[Opening Recorded information section]
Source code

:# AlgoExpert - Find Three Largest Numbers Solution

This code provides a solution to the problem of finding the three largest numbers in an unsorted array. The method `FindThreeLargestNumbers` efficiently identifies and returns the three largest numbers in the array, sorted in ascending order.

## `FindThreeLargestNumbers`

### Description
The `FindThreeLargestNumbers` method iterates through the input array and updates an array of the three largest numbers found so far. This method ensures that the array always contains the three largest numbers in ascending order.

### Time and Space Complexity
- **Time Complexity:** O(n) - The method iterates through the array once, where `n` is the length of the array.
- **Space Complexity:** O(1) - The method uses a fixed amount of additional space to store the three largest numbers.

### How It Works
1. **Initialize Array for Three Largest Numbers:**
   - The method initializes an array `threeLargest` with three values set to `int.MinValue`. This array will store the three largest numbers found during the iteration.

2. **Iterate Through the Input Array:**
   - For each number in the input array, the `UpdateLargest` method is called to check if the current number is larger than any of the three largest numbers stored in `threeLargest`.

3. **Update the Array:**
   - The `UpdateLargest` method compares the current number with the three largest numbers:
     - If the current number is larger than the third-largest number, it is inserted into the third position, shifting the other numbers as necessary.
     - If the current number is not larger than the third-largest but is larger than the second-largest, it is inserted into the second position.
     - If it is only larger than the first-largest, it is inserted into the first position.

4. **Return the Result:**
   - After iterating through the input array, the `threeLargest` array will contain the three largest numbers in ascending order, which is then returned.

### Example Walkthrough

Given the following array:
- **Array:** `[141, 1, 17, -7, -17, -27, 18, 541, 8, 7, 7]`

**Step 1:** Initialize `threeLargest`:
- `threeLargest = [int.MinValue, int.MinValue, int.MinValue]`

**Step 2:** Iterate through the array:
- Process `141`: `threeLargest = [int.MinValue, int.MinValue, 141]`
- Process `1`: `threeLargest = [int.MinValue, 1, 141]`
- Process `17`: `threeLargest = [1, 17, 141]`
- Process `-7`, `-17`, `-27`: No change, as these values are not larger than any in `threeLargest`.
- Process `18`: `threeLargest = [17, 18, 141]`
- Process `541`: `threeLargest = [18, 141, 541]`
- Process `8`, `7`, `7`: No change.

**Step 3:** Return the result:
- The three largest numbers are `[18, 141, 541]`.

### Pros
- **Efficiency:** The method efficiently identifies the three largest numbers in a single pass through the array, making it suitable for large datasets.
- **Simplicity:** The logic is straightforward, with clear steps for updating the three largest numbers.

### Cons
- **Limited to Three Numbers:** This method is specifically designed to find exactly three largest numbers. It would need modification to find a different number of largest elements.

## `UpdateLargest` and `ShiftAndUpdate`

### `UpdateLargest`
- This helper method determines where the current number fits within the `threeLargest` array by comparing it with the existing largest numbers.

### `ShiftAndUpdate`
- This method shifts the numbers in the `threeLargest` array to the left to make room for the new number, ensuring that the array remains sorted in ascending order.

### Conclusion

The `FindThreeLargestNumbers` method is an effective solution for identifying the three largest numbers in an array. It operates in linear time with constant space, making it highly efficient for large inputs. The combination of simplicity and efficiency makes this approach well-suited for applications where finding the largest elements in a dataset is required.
[Closing Recorded information section]
[Opening Recorded information section]
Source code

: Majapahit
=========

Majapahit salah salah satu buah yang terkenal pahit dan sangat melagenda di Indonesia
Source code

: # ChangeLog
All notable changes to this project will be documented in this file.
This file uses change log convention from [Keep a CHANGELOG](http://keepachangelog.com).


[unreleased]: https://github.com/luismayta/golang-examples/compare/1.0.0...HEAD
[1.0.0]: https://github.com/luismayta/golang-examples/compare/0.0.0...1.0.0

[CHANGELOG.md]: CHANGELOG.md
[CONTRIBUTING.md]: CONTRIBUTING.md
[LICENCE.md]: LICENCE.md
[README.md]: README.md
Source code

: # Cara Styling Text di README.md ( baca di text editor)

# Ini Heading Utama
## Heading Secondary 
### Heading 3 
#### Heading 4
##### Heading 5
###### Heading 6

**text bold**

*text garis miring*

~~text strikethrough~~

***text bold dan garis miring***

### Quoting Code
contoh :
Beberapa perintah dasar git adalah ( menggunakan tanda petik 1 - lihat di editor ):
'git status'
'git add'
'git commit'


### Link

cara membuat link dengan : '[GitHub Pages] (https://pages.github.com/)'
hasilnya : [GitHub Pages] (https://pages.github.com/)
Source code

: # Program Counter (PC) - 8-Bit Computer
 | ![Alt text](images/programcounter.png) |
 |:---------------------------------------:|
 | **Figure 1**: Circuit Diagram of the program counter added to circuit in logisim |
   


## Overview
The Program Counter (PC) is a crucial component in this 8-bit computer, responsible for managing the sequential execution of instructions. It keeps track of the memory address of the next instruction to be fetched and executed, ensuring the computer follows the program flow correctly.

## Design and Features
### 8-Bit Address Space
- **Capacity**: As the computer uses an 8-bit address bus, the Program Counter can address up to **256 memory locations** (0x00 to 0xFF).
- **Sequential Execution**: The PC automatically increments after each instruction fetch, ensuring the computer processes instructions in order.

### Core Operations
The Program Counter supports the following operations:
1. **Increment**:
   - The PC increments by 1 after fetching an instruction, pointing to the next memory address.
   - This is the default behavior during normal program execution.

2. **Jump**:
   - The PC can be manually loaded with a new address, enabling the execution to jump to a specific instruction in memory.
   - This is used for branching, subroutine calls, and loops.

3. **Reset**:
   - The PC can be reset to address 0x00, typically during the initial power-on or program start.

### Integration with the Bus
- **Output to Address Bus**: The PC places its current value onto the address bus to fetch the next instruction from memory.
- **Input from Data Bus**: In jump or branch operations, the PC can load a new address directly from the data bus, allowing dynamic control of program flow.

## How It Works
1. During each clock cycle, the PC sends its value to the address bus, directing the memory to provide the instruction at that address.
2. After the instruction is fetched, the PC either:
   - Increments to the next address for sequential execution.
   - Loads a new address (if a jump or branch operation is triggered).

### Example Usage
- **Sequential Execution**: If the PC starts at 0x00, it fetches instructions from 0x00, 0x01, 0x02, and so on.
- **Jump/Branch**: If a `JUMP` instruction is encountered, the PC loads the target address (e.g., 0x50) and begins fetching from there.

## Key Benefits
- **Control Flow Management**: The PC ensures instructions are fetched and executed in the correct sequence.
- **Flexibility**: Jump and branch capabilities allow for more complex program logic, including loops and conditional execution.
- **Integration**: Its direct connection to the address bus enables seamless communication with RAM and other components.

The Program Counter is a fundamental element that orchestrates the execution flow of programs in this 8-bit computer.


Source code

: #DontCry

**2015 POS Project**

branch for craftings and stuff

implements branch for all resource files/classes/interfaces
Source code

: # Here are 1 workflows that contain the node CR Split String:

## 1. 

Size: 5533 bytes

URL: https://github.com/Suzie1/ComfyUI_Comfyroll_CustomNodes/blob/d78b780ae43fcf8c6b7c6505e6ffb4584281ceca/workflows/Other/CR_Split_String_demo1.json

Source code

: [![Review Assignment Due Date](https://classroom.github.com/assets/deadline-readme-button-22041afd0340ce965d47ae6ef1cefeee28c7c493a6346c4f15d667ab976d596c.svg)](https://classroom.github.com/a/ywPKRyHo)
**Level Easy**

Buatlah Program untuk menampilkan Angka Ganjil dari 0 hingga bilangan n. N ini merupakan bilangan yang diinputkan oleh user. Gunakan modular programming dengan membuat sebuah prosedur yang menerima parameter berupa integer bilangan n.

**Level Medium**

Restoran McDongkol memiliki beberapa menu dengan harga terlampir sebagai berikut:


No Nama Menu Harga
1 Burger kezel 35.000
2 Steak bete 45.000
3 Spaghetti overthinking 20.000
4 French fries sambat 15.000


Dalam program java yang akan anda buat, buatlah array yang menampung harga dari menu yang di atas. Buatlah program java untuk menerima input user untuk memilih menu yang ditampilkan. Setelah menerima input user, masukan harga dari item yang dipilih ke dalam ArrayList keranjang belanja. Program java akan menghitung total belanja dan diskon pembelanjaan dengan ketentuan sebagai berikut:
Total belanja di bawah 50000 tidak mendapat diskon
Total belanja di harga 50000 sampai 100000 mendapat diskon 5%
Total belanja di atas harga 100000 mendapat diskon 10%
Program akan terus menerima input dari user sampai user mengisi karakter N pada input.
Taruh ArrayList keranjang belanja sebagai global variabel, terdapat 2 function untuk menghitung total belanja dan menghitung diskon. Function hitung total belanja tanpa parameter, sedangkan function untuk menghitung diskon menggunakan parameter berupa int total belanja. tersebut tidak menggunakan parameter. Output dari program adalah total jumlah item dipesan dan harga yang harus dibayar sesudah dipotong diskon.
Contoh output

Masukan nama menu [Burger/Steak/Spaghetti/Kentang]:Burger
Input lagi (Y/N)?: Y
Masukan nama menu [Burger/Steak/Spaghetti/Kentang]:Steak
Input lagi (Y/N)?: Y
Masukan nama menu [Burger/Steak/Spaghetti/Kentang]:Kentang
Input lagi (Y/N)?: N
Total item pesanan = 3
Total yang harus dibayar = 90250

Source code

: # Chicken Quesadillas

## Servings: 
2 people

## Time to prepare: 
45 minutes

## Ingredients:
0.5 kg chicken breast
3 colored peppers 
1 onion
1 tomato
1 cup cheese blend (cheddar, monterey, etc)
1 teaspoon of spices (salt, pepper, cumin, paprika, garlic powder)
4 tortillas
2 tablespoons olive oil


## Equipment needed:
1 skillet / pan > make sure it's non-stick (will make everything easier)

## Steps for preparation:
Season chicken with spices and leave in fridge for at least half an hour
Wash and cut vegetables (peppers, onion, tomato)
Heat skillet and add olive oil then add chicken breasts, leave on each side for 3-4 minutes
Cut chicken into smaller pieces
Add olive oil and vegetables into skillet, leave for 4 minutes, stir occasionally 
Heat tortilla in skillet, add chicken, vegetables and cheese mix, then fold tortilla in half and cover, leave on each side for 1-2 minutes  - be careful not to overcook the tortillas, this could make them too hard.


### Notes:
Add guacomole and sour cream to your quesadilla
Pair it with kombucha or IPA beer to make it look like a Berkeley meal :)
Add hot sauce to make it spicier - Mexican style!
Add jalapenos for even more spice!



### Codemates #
[Closing Recorded information section]
[Required action]
What is the number of lines in the preceding entries that hold the string "where"? Give it alone.

[Completed exercise]
3